Among the records below, find the lines that contain "tested" and copy each of them.

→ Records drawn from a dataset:
------------

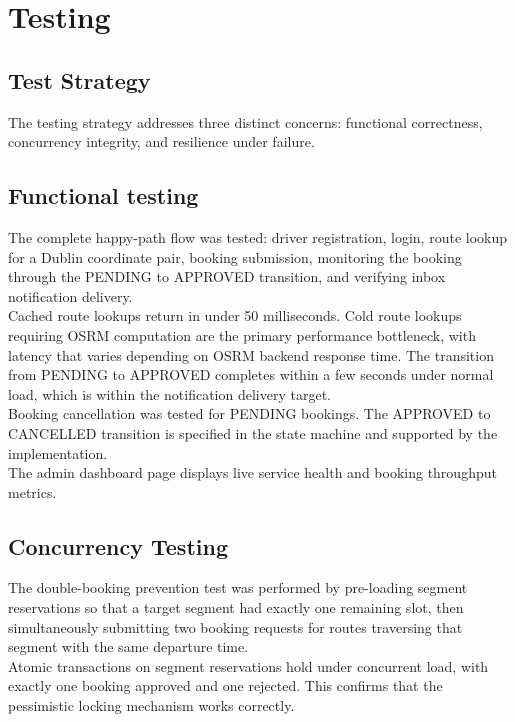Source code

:\documentclass{article}
\begin{document}
\section{Testing}
\subsection{Test Strategy}
The testing strategy addresses three distinct concerns: functional correctness, concurrency integrity, and resilience under failure.

\subsection{Functional testing}
The complete happy-path flow was tested: driver registration, login, route lookup for a Dublin coordinate pair, booking submission, monitoring the booking through the PENDING to APPROVED transition, and verifying inbox notification delivery.\\
Cached route lookups return in under 50 milliseconds. Cold route lookups requiring OSRM computation are the primary performance bottleneck, with latency that varies depending on OSRM backend response time. The transition from PENDING to APPROVED completes within a few seconds under normal load, which is within the notification delivery target.\\
Booking cancellation was tested for PENDING bookings. The APPROVED to CANCELLED transition is specified in the state machine and supported by the implementation.\\
The admin dashboard page displays live service health and booking throughput metrics.

\subsection{Concurrency Testing}
The double-booking prevention test was performed by pre-loading segment reservations so that a target segment had exactly one remaining slot, then simultaneously submitting two booking requests for routes traversing that segment with the same departure time.\\
Atomic transactions on segment reservations hold under concurrent load, with exactly one booking approved and one rejected. This confirms that the pessimistic locking mechanism works correctly.
\\
\end{document}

------------

→ Solution below:
The complete happy-path flow was tested: driver registration, login, route lookup for a Dublin coordinate pair, booking submission, monitoring the booking through the PENDING to APPROVED transition, and verifying inbox notification delivery.\\
Booking cancellation was tested for PENDING bookings. The APPROVED to CANCELLED transition is specified in the state machine and supported by the implementation.\\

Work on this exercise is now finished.